Extract the lines from the first one in the records below through the line containing "REACT NODE MONGO", keeping both ends and leaving out any pictures.

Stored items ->
---------------

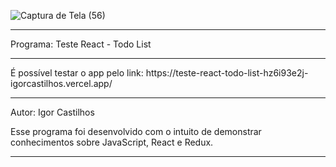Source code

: ![Captura de Tela (56)](https://user-images.githubusercontent.com/101683017/179375440-de958b14-5982-4bf5-8866-ba6a7ca964c1.png)

************************************************************************************************************
Programa: Teste React - Todo List
<hr>
É possível testar o app pelo link: https://teste-react-todo-list-hz6i93e2j-igorcastilhos.vercel.app/
<hr>
Autor: Igor Castilhos

Esse programa foi desenvolvido com o intuito de demonstrar conhecimentos sobre JavaScript, React e Redux.
************************************************************************************************************
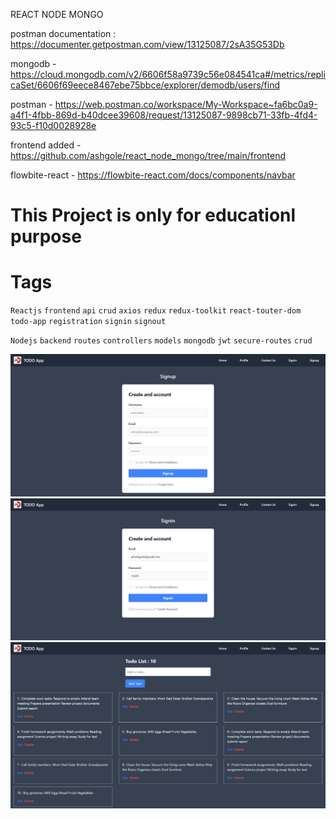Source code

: REACT NODE MONGO

postman documentation : https://documenter.getpostman.com/view/13125087/2sA35G53Db

mongodb - https://cloud.mongodb.com/v2/6606f58a9739c56e084541ca#/metrics/replicaSet/6606f69eece8467ebe75bbce/explorer/demodb/users/find

postman - https://web.postman.co/workspace/My-Workspace~fa6bc0a9-a4f1-4fbb-869d-b40dcee39608/request/13125087-9898cb71-33fb-4fd4-93c5-f10d0028928e

frontend added - https://github.com/ashgole/react_node_mongo/tree/main/frontend

flowbite-react - https://flowbite-react.com/docs/components/navbar

# This Project is only for educationl purpose

# Tags

`Reactjs` `frontend` `api` `crud` `axios` `redux` `redux-toolkit` `react-touter-dom` `todo-app` `registration` `signin` `signout`

`Nodejs` `backend` `routes` `controllers` `models` `mongodb` `jwt` `secure-routes` `crud`

![Signup 1](https://github.com/ashgole/react_node_mongo/blob/main/public/screenshots/1.png)
![Signin 2](https://github.com/ashgole/react_node_mongo/blob/main/public/screenshots/2.png)
![Homepage 3](https://github.com/ashgole/react_node_mongo/blob/main/public/screenshots/3.png)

---------------

EXERCISE RESULT ->
Source code

: ![Captura de Tela (56)](https://user-images.githubusercontent.com/101683017/179375440-de958b14-5982-4bf5-8866-ba6a7ca964c1.png)

************************************************************************************************************
Programa: Teste React - Todo List
<hr>
É possível testar o app pelo link: https://teste-react-todo-list-hz6i93e2j-igorcastilhos.vercel.app/
<hr>
Autor: Igor Castilhos

Esse programa foi desenvolvido com o intuito de demonstrar conhecimentos sobre JavaScript, React e Redux.
************************************************************************************************************
Source code

: REACT NODE MONGO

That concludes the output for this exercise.